About this task
Search the records for the string "Case", then copy each line where it appears.

Supplied data
++++++

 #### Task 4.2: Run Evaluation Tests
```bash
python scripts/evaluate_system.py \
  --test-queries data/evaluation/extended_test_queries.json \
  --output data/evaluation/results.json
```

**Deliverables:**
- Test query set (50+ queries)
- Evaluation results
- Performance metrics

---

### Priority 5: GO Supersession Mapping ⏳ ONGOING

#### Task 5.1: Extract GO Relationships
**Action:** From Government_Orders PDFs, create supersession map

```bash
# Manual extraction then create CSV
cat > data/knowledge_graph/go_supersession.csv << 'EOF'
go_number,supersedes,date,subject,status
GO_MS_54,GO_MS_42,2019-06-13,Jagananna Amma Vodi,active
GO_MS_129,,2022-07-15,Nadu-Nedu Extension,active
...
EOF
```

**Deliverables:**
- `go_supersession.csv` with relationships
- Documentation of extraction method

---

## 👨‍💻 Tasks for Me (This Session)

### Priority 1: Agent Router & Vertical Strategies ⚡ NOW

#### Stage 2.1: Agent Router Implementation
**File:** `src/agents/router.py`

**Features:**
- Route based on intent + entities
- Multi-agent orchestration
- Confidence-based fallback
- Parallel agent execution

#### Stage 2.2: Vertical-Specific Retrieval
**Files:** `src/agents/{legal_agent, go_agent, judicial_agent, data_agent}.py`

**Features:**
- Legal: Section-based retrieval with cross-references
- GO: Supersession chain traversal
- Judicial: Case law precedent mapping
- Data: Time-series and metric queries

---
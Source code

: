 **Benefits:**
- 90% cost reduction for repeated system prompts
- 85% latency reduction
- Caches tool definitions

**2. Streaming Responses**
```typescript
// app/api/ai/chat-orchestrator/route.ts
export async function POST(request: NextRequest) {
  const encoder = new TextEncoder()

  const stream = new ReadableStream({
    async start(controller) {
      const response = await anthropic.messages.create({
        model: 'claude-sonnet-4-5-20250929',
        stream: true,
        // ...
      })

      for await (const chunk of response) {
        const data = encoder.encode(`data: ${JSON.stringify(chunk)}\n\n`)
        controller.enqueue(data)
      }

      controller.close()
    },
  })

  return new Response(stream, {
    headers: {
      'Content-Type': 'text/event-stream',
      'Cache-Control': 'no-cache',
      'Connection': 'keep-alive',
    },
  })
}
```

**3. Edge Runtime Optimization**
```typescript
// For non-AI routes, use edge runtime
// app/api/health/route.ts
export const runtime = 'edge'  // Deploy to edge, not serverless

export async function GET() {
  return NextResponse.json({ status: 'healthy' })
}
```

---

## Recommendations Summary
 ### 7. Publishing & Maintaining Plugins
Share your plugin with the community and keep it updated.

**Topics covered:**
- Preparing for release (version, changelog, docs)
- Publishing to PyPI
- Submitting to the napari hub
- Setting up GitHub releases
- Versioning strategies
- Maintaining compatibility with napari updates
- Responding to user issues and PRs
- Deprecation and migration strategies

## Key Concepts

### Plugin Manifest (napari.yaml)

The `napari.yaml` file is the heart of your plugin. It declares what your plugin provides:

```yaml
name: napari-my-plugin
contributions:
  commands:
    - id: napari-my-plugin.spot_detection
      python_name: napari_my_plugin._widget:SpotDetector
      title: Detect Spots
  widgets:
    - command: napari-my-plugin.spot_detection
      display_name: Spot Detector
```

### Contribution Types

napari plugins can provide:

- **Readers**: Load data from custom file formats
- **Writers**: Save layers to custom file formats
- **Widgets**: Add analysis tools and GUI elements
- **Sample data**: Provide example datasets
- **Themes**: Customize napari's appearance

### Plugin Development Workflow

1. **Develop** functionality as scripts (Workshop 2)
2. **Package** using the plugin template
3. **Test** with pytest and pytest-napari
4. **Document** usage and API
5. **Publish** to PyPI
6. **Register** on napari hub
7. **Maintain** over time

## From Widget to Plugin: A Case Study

++++++

Finished exercise
- Judicial: Case law precedent mapping
## From Widget to Plugin: A Case Study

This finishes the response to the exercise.